En voici quelques unes :

  • Rééquilibrer les pouvoirs exécutifs : renforcer la responsabilité présidentielle devant le Parlement (vote de confiance spécifique).
  • Clarifier le rôle du Premier ministre : retour à un “vrai” gouvernement parlementaire avec mandat explicite de coalition.
  • Formaliser les coalitions de gouvernement par un acte contractuel comme en Allemagne, pour éviter les alliances de circonstance.
  • Revoir le statut politique du président de la République
  • Restaurer le dialogue avec les corps intermédiaires (syndicats, associations, collectivités), afin d’ancrer la décision publique dans la société.
  • Réintroduire des espaces de délibération citoyenne (conventions, référendums d’initiative partagée) pour renforcer la légitimité des choix institutionnels.

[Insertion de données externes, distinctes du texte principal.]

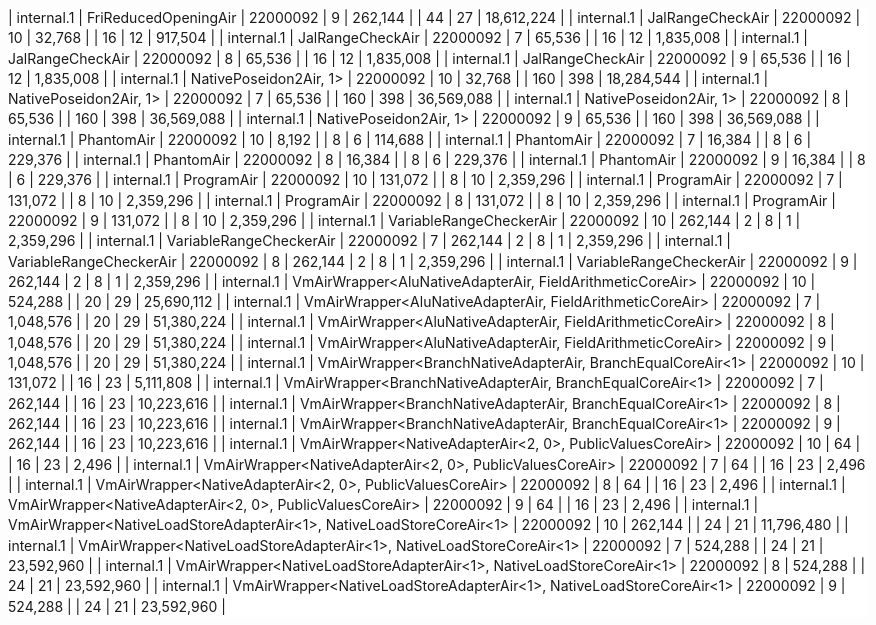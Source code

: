 | internal.1 | FriReducedOpeningAir | 22000092 | 9 | 262,144 |  | 44 | 27 | 18,612,224 | 
| internal.1 | JalRangeCheckAir | 22000092 | 10 | 32,768 |  | 16 | 12 | 917,504 | 
| internal.1 | JalRangeCheckAir | 22000092 | 7 | 65,536 |  | 16 | 12 | 1,835,008 | 
| internal.1 | JalRangeCheckAir | 22000092 | 8 | 65,536 |  | 16 | 12 | 1,835,008 | 
| internal.1 | JalRangeCheckAir | 22000092 | 9 | 65,536 |  | 16 | 12 | 1,835,008 | 
| internal.1 | NativePoseidon2Air<BabyBearParameters>, 1> | 22000092 | 10 | 32,768 |  | 160 | 398 | 18,284,544 | 
| internal.1 | NativePoseidon2Air<BabyBearParameters>, 1> | 22000092 | 7 | 65,536 |  | 160 | 398 | 36,569,088 | 
| internal.1 | NativePoseidon2Air<BabyBearParameters>, 1> | 22000092 | 8 | 65,536 |  | 160 | 398 | 36,569,088 | 
| internal.1 | NativePoseidon2Air<BabyBearParameters>, 1> | 22000092 | 9 | 65,536 |  | 160 | 398 | 36,569,088 | 
| internal.1 | PhantomAir | 22000092 | 10 | 8,192 |  | 8 | 6 | 114,688 | 
| internal.1 | PhantomAir | 22000092 | 7 | 16,384 |  | 8 | 6 | 229,376 | 
| internal.1 | PhantomAir | 22000092 | 8 | 16,384 |  | 8 | 6 | 229,376 | 
| internal.1 | PhantomAir | 22000092 | 9 | 16,384 |  | 8 | 6 | 229,376 | 
| internal.1 | ProgramAir | 22000092 | 10 | 131,072 |  | 8 | 10 | 2,359,296 | 
| internal.1 | ProgramAir | 22000092 | 7 | 131,072 |  | 8 | 10 | 2,359,296 | 
| internal.1 | ProgramAir | 22000092 | 8 | 131,072 |  | 8 | 10 | 2,359,296 | 
| internal.1 | ProgramAir | 22000092 | 9 | 131,072 |  | 8 | 10 | 2,359,296 | 
| internal.1 | VariableRangeCheckerAir | 22000092 | 10 | 262,144 | 2 | 8 | 1 | 2,359,296 | 
| internal.1 | VariableRangeCheckerAir | 22000092 | 7 | 262,144 | 2 | 8 | 1 | 2,359,296 | 
| internal.1 | VariableRangeCheckerAir | 22000092 | 8 | 262,144 | 2 | 8 | 1 | 2,359,296 | 
| internal.1 | VariableRangeCheckerAir | 22000092 | 9 | 262,144 | 2 | 8 | 1 | 2,359,296 | 
| internal.1 | VmAirWrapper<AluNativeAdapterAir, FieldArithmeticCoreAir> | 22000092 | 10 | 524,288 |  | 20 | 29 | 25,690,112 | 
| internal.1 | VmAirWrapper<AluNativeAdapterAir, FieldArithmeticCoreAir> | 22000092 | 7 | 1,048,576 |  | 20 | 29 | 51,380,224 | 
| internal.1 | VmAirWrapper<AluNativeAdapterAir, FieldArithmeticCoreAir> | 22000092 | 8 | 1,048,576 |  | 20 | 29 | 51,380,224 | 
| internal.1 | VmAirWrapper<AluNativeAdapterAir, FieldArithmeticCoreAir> | 22000092 | 9 | 1,048,576 |  | 20 | 29 | 51,380,224 | 
| internal.1 | VmAirWrapper<BranchNativeAdapterAir, BranchEqualCoreAir<1> | 22000092 | 10 | 131,072 |  | 16 | 23 | 5,111,808 | 
| internal.1 | VmAirWrapper<BranchNativeAdapterAir, BranchEqualCoreAir<1> | 22000092 | 7 | 262,144 |  | 16 | 23 | 10,223,616 | 
| internal.1 | VmAirWrapper<BranchNativeAdapterAir, BranchEqualCoreAir<1> | 22000092 | 8 | 262,144 |  | 16 | 23 | 10,223,616 | 
| internal.1 | VmAirWrapper<BranchNativeAdapterAir, BranchEqualCoreAir<1> | 22000092 | 9 | 262,144 |  | 16 | 23 | 10,223,616 | 
| internal.1 | VmAirWrapper<NativeAdapterAir<2, 0>, PublicValuesCoreAir> | 22000092 | 10 | 64 |  | 16 | 23 | 2,496 | 
| internal.1 | VmAirWrapper<NativeAdapterAir<2, 0>, PublicValuesCoreAir> | 22000092 | 7 | 64 |  | 16 | 23 | 2,496 | 
| internal.1 | VmAirWrapper<NativeAdapterAir<2, 0>, PublicValuesCoreAir> | 22000092 | 8 | 64 |  | 16 | 23 | 2,496 | 
| internal.1 | VmAirWrapper<NativeAdapterAir<2, 0>, PublicValuesCoreAir> | 22000092 | 9 | 64 |  | 16 | 23 | 2,496 | 
| internal.1 | VmAirWrapper<NativeLoadStoreAdapterAir<1>, NativeLoadStoreCoreAir<1> | 22000092 | 10 | 262,144 |  | 24 | 21 | 11,796,480 | 
| internal.1 | VmAirWrapper<NativeLoadStoreAdapterAir<1>, NativeLoadStoreCoreAir<1> | 22000092 | 7 | 524,288 |  | 24 | 21 | 23,592,960 | 
| internal.1 | VmAirWrapper<NativeLoadStoreAdapterAir<1>, NativeLoadStoreCoreAir<1> | 22000092 | 8 | 524,288 |  | 24 | 21 | 23,592,960 | 
| internal.1 | VmAirWrapper<NativeLoadStoreAdapterAir<1>, NativeLoadStoreCoreAir<1> | 22000092 | 9 | 524,288 |  | 24 | 21 | 23,592,960 |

La Constitution de 1958, pensée pour la stabilité d’une époque spécifique post-seconde guerre mondiale, n’a pas intégré la pluralité sociale et les évolutions sociétales du XXIe siècle. Comme l’écrit Dominique Rousseau, « un texte constitutionnel meurt quand il cesse d’être compris par ceux qu’il gouverne ».

La démission du Premier ministre Lecornu pourrait ainsi au final inaugurer un moment de refondation, une transition vers un régime où la légitimité ne se mesure plus seulement à la stabilité, mais à la capacité d’inclure la diversité sociale et politique durable.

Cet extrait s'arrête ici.